United States District Court, Ninth Circuit, California, S.D. California
Dec 22, 2009
09CR1395WQH (S.D. Cal. Dec. 22, 2009)

Opinion


UNITED STATES OF AMERICA, Plaintiff, v. MANUEL PEREDA-MACIAS, Defendant. No. 09CR1395WQH No. 09CV2797WQH. United States District Court, S.D. California. December 22, 2009

          ORDER

          WILLIAM Q. HAYES, District Judge.

         The matter before the Court is the motion for reduction of sentence pursuant to Title 28 U.S.C. § 2255 filed by Defendant. (Doc. # 55).

         On April 23, 2009, the Defendant entered a plea of guilty to a one count Superseding Information charging that on or about January 31, 2009, the Defendant knowingly and intentionally used a communication facility in committing or facilitation the commission of knowingly and intentionally importing 500 grams and more of cocaine into the United States in violation of Title 21 U.S.C. § 843(b). The plea was entered pursuant to a plea agreement which provided that the parties jointly recommended that the total offense level was 20; that the Government would recommend that the Defendant be sentenced to the low end of the applicable guideline range; and that the Defendant waived any right to appeal or collaterally attack the conviction and sentence unless the sentence imposed exceeded the statutory maximum. (Doc. # 21). The plea agreement stated in part that "Defendant understands that the crime to which defendant is pleading guilty carries... a maximum of 4 years in prison." Id. at 3.

         On August 28, 2009, this Court held a sentencing hearing. The Court concluded that the advisory guideline range before departures was 63 to 78 months. The Court granted the four level downward departure requested by the Government and the Defendant resulting in an advisory guideline range of 33 to 41 months. The Court sentenced the Defendant to serve a term of imprisonment of 33 months.

         On December 14, 2009, the Defendant filed the motion before the Court to modify his sentence on the grounds that his counsel failed to raise the issue of deportability as a mitigating circumstance at his sentencing. The Court finds that the issues raised in the motion are appropriate for summary disposition.

         APPLICABLE LAW

         28 U.S.C. §2255 provides that "A prisoner under sentence of a court established by Act of Congress claiming the right to be released upon the ground that the sentence was imposed in violation of the Constitution or laws of the United States, or that the court was without jurisdiction to impose such sentence, or that the sentence was in excess of the maximum authorized by law, or is otherwise subject to collateral attack, may move the court which imposed the sentence to vacate, set aside or correct the sentence." A district court must summarily dismiss a § 2255 application "[i]f it plainly appears from the motion, any attached exhibits, and the record of prior proceedings that the moving party is not entitled to relief." Rule 4(b), Rules Governing Section 2255 Proceedings for the United States District courts. When this standard is satisfied, neither a hearing nor a response from the government is required. See Marrow v. United States, 772 F.2d 525, 526 (9th Cir. 1985).

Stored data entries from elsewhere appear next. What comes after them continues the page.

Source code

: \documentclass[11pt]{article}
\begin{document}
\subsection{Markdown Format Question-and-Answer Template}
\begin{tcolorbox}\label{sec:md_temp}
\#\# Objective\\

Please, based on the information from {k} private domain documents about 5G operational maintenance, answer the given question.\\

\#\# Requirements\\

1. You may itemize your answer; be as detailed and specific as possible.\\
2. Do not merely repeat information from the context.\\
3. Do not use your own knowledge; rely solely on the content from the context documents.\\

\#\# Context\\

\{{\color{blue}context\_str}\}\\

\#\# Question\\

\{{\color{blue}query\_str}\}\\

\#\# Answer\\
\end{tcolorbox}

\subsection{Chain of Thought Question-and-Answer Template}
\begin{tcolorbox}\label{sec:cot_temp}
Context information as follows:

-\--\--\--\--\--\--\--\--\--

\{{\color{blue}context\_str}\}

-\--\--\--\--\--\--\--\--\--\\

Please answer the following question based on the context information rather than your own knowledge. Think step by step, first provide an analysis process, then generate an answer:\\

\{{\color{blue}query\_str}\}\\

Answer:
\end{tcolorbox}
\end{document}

         RULING OF THE COURT

         In this case, the record conclusively shows that the Defendant has waived his right to bring a motion for reduction of his sentence under § 2255 in the plea agreement. The plea agreement stated in relevant part as follows: "In exchange for the Government's concessions in this plea agreement, defendant waives, to the full extent of the law, any right to appeal or to collaterally attack the conviction and sentence, unless the Court imposes a custodial sentence greater than the statutory maximum. If the custodial sentence is greater that the statutory maximum, the defendant may appeal his sentence, but the Government will be free to support on appeal the sentence actually imposed. If the defendant believes the Government's recommendation is not in accord with this agreement, defendant will object at the time of sentencing; otherwise the objection will be deemed waived." (Doc. # 21 at page 8.) Plea agreements are contractual in nature, and their plain language will generally be enforced if the agreement is clear and unambiguous on its face. United States v. Jeronimo, 298 F.3d 1149, 1153 (9th Cir. 2005). A defendant may waive the statutory right to file a § 2255 petition challenging the length of his sentence. See United States v. Abarca, 985 F.2d 1012, 1014 (9th Cir.) cert. denied, 508 U.S. 979 (1993). Defendant's waiver of collateral attack upon the sentence is clear, express and unequivocal. Defendant waived his right to collaterally attack his sentence in a 2255 proceeding, unless the Court imposes a custodial sentence greater than the statutory maximum. Defendant in this case did not receive a sentence greater than the statutory maximum sentence of four years. The Court concludes that the Defendant is precluded from raising issues of failure to consider deportability as a mitigating factor in a 2255 proceeding which do not relate to the performance of his attorney. See United States v. Pruitt, 32 F.3d 431, 433 (9th Cir. 1994) ("We doubt that a plea agreement could waive a claim of ineffective assistance of counsel based on counsel's erroneously unprofessional inducement of the defendant to plead guilty or accept a particular plea bargain.").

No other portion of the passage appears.